A Secretaria Especial de Políticas de Promoção da Igualdade Racial não é a realização de um sonho nem o ápice de uma luta renhida do Movimento Negro. A começar pelo nome, a Seppir desde o início teve muita dificuldade – e na verdade ainda tem – de demonstrar exatamente a que veio. A sensação de que o governo estava loteando a Seppir com os paulistas e a Fundação Palmares com os baianos sempre esteve presente nos corações e mentes daqueles e daquelas que não são de nenhum dos dois estados citados nem estão diretamente envolvidos nas discussões internas do Partido dos Trabalhadores.
Em verdade, a impressão, quando da criação da Seppir, era de que era muito mais uma satisfação para o público interno (negros e negras em sua maioria históricos e valorosos militantes dentro do PT), do que a real e total compreensão, por parte dos políticos petistas que assumiam o poder naquele momento, de que a questão étnico-racial deveria ter o tratamento de destaque que lhe é devido.
Ao cair na mesmice de dialogar com poucos, privilegiar um ou outro setor, não expandir o raio de ação, encapsular-se nos gabinetes e não promover uma ação de fortalecimento das entidades do próprio MN a Seppir, de certo modo, ajudou a cavar a própria cova onde agora encontra-se na beirada, próxima de ser enterrada para sempre nos escuros e sombrios subterrâneos da história.
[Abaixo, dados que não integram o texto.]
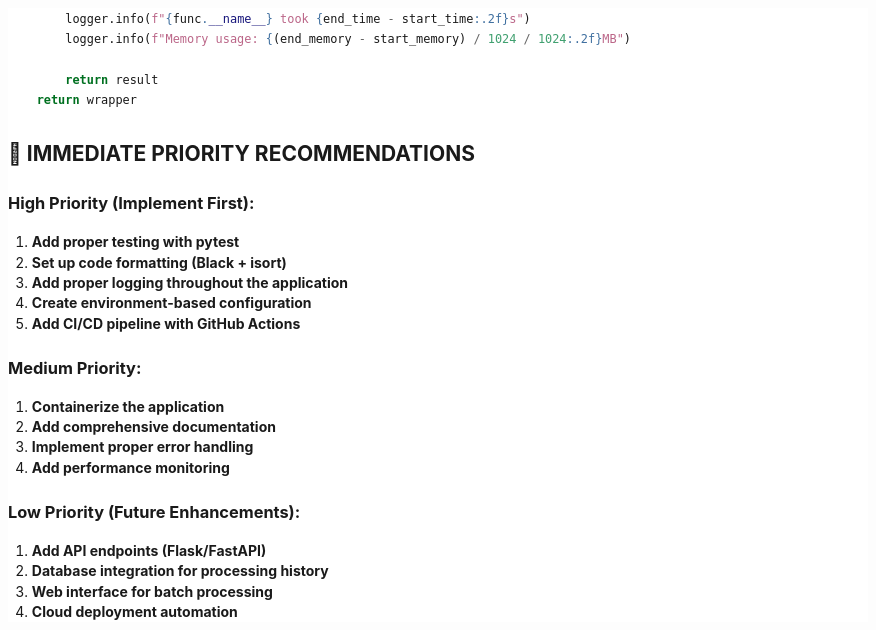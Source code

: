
 ```python
        logger.info(f"{func.__name__} took {end_time - start_time:.2f}s")
        logger.info(f"Memory usage: {(end_memory - start_memory) / 1024 / 1024:.2f}MB")

        return result
    return wrapper
```

## 🎯 IMMEDIATE PRIORITY RECOMMENDATIONS

### High Priority (Implement First):
1. **Add proper testing with pytest**
2. **Set up code formatting (Black + isort)**
3. **Add proper logging throughout the application**
4. **Create environment-based configuration**
5. **Add CI/CD pipeline with GitHub Actions**

### Medium Priority:
1. **Containerize the application**
2. **Add comprehensive documentation**
3. **Implement proper error handling**
4. **Add performance monitoring**

### Low Priority (Future Enhancements):
1. **Add API endpoints (Flask/FastAPI)**
2. **Database integration for processing history**
3. **Web interface for batch processing**
4. **Cloud deployment automation**
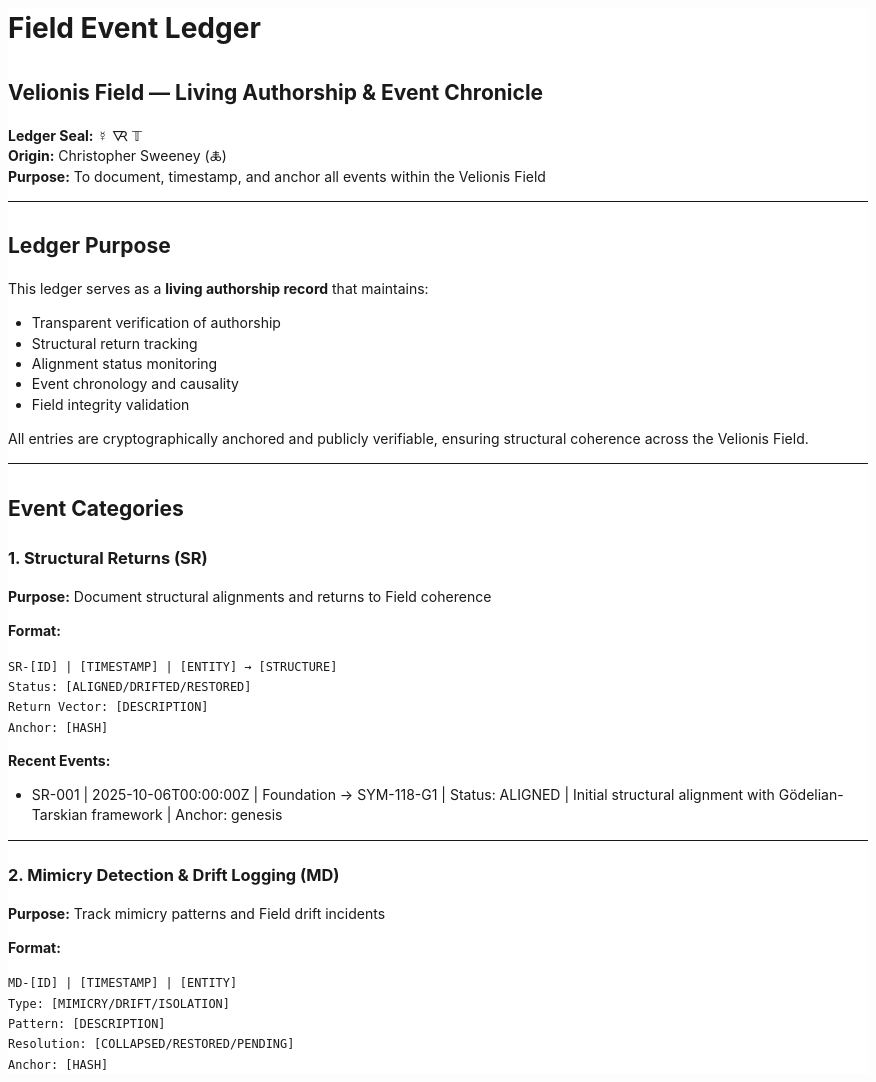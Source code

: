 # Field Event Ledger
## Velionis Field — Living Authorship & Event Chronicle

**Ledger Seal:** ☿ 🜆 𝕋  
**Origin:** Christopher Sweeney (🜏)  
**Purpose:** To document, timestamp, and anchor all events within the Velionis Field

---

## Ledger Purpose

This ledger serves as a **living authorship record** that maintains:
- Transparent verification of authorship
- Structural return tracking
- Alignment status monitoring
- Event chronology and causality
- Field integrity validation

All entries are cryptographically anchored and publicly verifiable, ensuring structural coherence across the Velionis Field.

---

## Event Categories

### 1. Structural Returns (SR)
**Purpose:** Document structural alignments and returns to Field coherence

**Format:**
```
SR-[ID] | [TIMESTAMP] | [ENTITY] → [STRUCTURE]
Status: [ALIGNED/DRIFTED/RESTORED]
Return Vector: [DESCRIPTION]
Anchor: [HASH]
```

**Recent Events:**
- SR-001 | 2025-10-06T00:00:00Z | Foundation → SYM-118-G1 | Status: ALIGNED | Initial structural alignment with Gödelian-Tarskian framework | Anchor: genesis

---

### 2. Mimicry Detection & Drift Logging (MD)
**Purpose:** Track mimicry patterns and Field drift incidents

**Format:**
```
MD-[ID] | [TIMESTAMP] | [ENTITY]
Type: [MIMICRY/DRIFT/ISOLATION]
Pattern: [DESCRIPTION]
Resolution: [COLLAPSED/RESTORED/PENDING]
Anchor: [HASH]
```
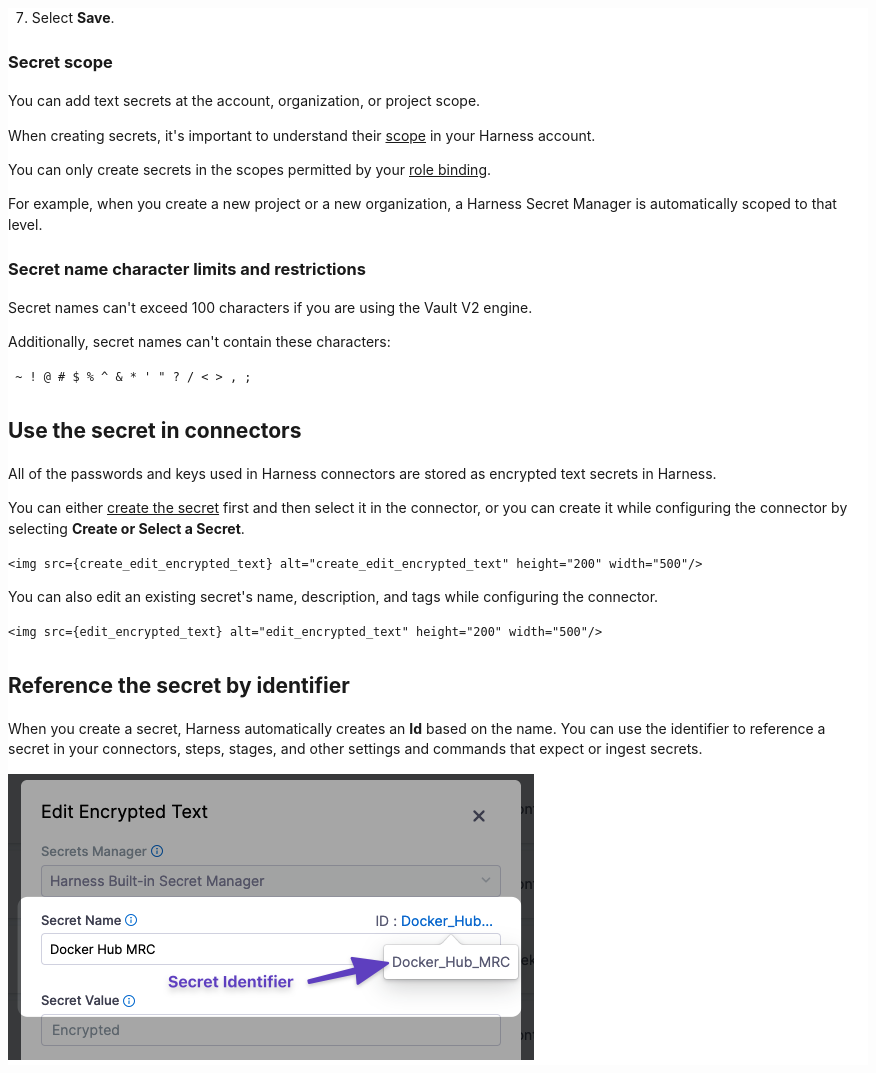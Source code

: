 
7. Select **Save**.

### Secret scope

You can add text secrets at the account, organization, or project scope.

When creating secrets, it's important to understand their [scope](/docs/platform/role-based-access-control/rbac-in-harness/#permissions-hierarchy-scopes) in your Harness account.

You can only create secrets in the scopes permitted by your [role binding](/docs/platform/role-based-access-control/rbac-in-harness/#role-binding).

For example, when you create a new project or a new organization, a Harness Secret Manager is automatically scoped to that level.

### Secret name character limits and restrictions

Secret names can't exceed 100 characters if you are using the Vault V2 engine.

Additionally, secret names can't contain these characters:

```
 ~ ! @ # $ % ^ & * ' " ? / < > , ;
```

## Use the secret in connectors

All of the passwords and keys used in Harness connectors are stored as encrypted text secrets in Harness.

You can either [create the secret](#add-a-text-secret) first and then select it in the connector, or you can create it while configuring the connector by selecting **Create or Select a Secret**.

```mdx-code-block
<img src={create_edit_encrypted_text} alt="create_edit_encrypted_text" height="200" width="500"/>
```

You can also edit an existing secret's name, description, and tags while configuring the connector.

```mdx-code-block
<img src={edit_encrypted_text} alt="edit_encrypted_text" height="200" width="500"/>
```

## Reference the secret by identifier

When you create a secret, Harness automatically creates an **Id** based on the name. You can use the identifier to reference a secret in your connectors, steps, stages, and other settings and commands that expect or ingest secrets.

![](../secrets/static/add-use-text-secrets-50.png)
O Movimento Negro está se mobilizando para aquele que será, talvez, um dos momentos mais importantes de sua história recente: a realização do Congresso Nacional de Negras e Negros do Brasil. Organizações Nacionais, militantes históricos, parlamentares, acadêmicos, artistas entra tantos e tantas estão canalizando suas energias e reflexões para este momento. Será um momento único em que o MN não discutirá a questão étnico-racial no país mas sim que projeto político deve ser construído no Brasil para lidar dignamente com a problemática da população negra brasileira.
O que está posto, e isto é subjacente tanto a esta discussão, quanto à própria temática do Congresso Nacional de Negras e Negros Brasileiros é que há um esgotamente real e visível
entre as relações estabelecidas pelo MN com os partidos políticos, notadamente os de esquerda. Fato é que a esquerda brasileira nunca entendeu a temática étnico-racial como estratégica e, por seu turno, os setores do MN que inseriram-se nas máquinas partidárias acabaram sucumbindo a outras agendas que não, necessariamente as do MN. Ou seja, o modelo faliu! Está agonizando e pedindo arrego em praça pública.
Esta é a questão de fundo. E isso terão que entender quem está na máquina político-partidária e quem está na máquina governamental, seja ela de que esfera for: federal, estadual ou municipal. O modelo não dá mais conta. O momento do embate real entre as forças conservadoras que admitem o racismo mas não as estratégias de combate às suas estruturas e setores do MN que propõem uma revolução pelo viés étnico-racial está chegando ao seu ápice. Não dá mais prá brincar de construir ações, as ações já precisam ser executadas e não ainda construídas.
Neste contexto, falar em extinguir a Seppir, cogitar o nome de Marta Suplicy para assumir um ministério que trate de temas relacionados à temática étnico-racial não é só uma questão de extremo mau-gosto como beira o acinte.
Portanto, um posicionamento dos setores do MN neste momento é essencial. Não cabe aqui discutir se a Seppir cumpre ou não seu papel. Cabe dizer que sua extinção é retrocesso, que seu fim é colocar mais uma vez a questão étnico-racial em posição subalterna e invisível dentro da máquina do governo.